Biologicamente, homens têm maior tendência a apresentar ataques cardíacos sem sintomas prévios — o chamado infarto silencioso. O risco cardiovascular sobe a partir dos 45 anos de forma acentuada, mas o processo aterosclerótico começa muito antes.

Os marcadores que você deve conhecer

Pressão arterial. Hipertensão é chamada de “assassina silenciosa” por um motivo. Não dói. Não avisa. Mas corrói artérias continuamente. A meta atual para adultos saudáveis é inferior a 120/80 mmHg. Entre 130-139/80-89 é hipertensão estágio 1 — já requer atenção.

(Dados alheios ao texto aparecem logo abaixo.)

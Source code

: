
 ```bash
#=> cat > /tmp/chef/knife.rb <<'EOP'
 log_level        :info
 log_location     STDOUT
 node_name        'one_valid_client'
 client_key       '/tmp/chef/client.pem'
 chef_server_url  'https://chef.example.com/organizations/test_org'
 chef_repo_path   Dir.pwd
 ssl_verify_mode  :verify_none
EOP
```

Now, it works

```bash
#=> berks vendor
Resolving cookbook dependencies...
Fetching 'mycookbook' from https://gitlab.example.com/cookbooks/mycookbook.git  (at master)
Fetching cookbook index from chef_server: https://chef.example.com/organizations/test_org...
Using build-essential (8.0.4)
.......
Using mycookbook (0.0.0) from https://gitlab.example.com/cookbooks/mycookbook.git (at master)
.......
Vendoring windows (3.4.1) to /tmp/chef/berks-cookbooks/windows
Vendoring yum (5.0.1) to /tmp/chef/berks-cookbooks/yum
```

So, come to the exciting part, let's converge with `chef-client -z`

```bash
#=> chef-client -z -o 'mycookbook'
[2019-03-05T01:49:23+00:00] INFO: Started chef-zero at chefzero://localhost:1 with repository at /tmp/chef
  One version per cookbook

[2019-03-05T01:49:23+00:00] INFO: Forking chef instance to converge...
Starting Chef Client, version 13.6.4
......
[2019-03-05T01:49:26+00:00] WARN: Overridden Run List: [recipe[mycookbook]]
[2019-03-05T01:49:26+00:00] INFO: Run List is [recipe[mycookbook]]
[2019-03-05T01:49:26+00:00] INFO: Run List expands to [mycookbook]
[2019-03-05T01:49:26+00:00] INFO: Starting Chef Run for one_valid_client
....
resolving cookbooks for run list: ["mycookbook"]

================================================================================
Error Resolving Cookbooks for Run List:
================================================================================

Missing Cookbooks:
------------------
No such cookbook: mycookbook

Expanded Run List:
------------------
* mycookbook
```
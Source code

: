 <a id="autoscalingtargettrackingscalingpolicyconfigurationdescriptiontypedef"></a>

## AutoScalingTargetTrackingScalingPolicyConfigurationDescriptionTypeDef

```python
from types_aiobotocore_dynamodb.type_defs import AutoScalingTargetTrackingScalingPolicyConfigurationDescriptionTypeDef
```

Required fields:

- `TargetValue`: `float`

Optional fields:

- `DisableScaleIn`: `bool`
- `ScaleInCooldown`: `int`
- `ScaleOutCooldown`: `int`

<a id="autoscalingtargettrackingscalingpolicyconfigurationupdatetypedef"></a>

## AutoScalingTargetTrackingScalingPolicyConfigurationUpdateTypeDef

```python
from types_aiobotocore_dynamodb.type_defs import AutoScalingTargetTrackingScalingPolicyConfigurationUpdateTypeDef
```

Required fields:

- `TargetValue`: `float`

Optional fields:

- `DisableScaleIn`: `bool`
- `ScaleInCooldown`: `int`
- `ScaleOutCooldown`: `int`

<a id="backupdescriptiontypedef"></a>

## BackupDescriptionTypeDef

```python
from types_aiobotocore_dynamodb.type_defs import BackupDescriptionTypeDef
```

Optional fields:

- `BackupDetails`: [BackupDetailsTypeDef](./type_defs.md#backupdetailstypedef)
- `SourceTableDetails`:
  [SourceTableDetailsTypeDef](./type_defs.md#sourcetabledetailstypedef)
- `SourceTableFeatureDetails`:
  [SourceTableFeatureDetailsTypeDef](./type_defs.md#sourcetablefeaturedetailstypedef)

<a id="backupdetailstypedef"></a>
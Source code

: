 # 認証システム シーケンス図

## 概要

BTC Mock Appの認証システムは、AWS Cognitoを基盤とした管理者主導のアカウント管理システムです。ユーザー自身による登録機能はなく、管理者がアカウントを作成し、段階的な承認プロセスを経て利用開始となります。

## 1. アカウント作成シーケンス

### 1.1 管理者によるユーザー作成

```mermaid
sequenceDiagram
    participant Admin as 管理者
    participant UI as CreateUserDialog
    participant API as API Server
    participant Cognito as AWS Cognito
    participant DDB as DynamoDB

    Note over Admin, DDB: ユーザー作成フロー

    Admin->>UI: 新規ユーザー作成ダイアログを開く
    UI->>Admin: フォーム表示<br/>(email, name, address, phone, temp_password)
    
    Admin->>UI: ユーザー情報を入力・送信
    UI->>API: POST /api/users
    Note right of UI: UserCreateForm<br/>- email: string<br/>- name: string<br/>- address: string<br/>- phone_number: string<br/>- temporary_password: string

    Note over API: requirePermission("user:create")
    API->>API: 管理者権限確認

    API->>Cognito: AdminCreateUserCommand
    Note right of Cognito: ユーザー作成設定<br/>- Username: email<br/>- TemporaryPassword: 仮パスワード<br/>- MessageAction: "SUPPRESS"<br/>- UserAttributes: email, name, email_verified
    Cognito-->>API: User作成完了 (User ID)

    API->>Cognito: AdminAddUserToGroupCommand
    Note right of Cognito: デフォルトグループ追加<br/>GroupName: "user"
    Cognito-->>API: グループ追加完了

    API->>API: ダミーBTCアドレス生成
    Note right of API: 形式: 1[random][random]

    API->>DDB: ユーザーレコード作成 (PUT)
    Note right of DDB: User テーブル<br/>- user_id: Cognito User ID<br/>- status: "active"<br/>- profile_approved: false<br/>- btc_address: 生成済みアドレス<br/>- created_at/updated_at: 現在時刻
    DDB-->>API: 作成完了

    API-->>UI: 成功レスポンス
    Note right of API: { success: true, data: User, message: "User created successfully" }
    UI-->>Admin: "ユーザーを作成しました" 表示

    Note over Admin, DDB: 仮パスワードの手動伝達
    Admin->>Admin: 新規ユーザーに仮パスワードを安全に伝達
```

Acima disso, intervenção.

Medir pressão em casa, em condições de repouso, uma vez por semana, leva dois minutos e custa um aparelho acessível. Não há desculpa para não saber seu número.

Colesterol — além do total. O colesterol total isolado diz pouco. O que importa é o perfil:

  • LDL (especialmente LDL oxidado e partículas pequenas e densas)
  • HDL — quanto maior, melhor em termos de risco
  • Triglicerídeos — indicador de metabolismo de carboidratos e álcool
  • Relação triglicerídeos/HDL — um dos melhores preditores práticos de risco metabólico e cardiovascular

Glicemia e hemoglobina glicada. Resistência à insulina precede o diabetes tipo 2 por anos. A HbA1c mostra a média glicêmica dos últimos três meses e identifica tendências antes que os valores de glicemia em jejum disparem.

PCR ultrassensível. Marcador de inflamação sistêmica. Valores acima de 1 mg/L já indicam inflamação de baixo grau relevante para risco cardiovascular. Acima de 3 mg/L, risco alto.

Escore de cálcio coronariano (CAC). Exame de imagem que detecta calcificação nas artérias coronárias — sinal direto de aterosclerose. É considerado um dos melhores preditores de risco cardiovascular individual disponíveis atualmente, e está sendo crescentemente recomendado para homens entre 40 e 75 anos sem diagnóstico prévio de doença cardíaca.

O que controlar para reduzir risco

Os cinco fatores modificáveis com maior impacto documentado no risco cardiovascular masculino:

  1. Parar de fumar — o mais impactante isoladamente; o risco começa a cair em semanas após parar
  2. Controlar a pressão arterial — redução de 10 mmHg na pressão sistólica reduz risco de AVC em cerca de 35%
  3. Treino aeróbico regular — zona 2, três a cinco vezes por semana; impacto direto em pressão, colesterol HDL e sensibilidade à insulina
  4. Reduzir gordura visceral — cada ponto percentual de gordura visceral reduzida melhora múltiplos marcadores simultaneamente
  5. Controlar estresse crônico — cortisol elevado é fator de risco cardiovascular independente

A consulta que você precisa marcar

Cardiologista preventivo ou clínico com foco em prevenção. Não espere sintoma. Sintoma, em doença cardiovascular, frequentemente é o evento — não o aviso.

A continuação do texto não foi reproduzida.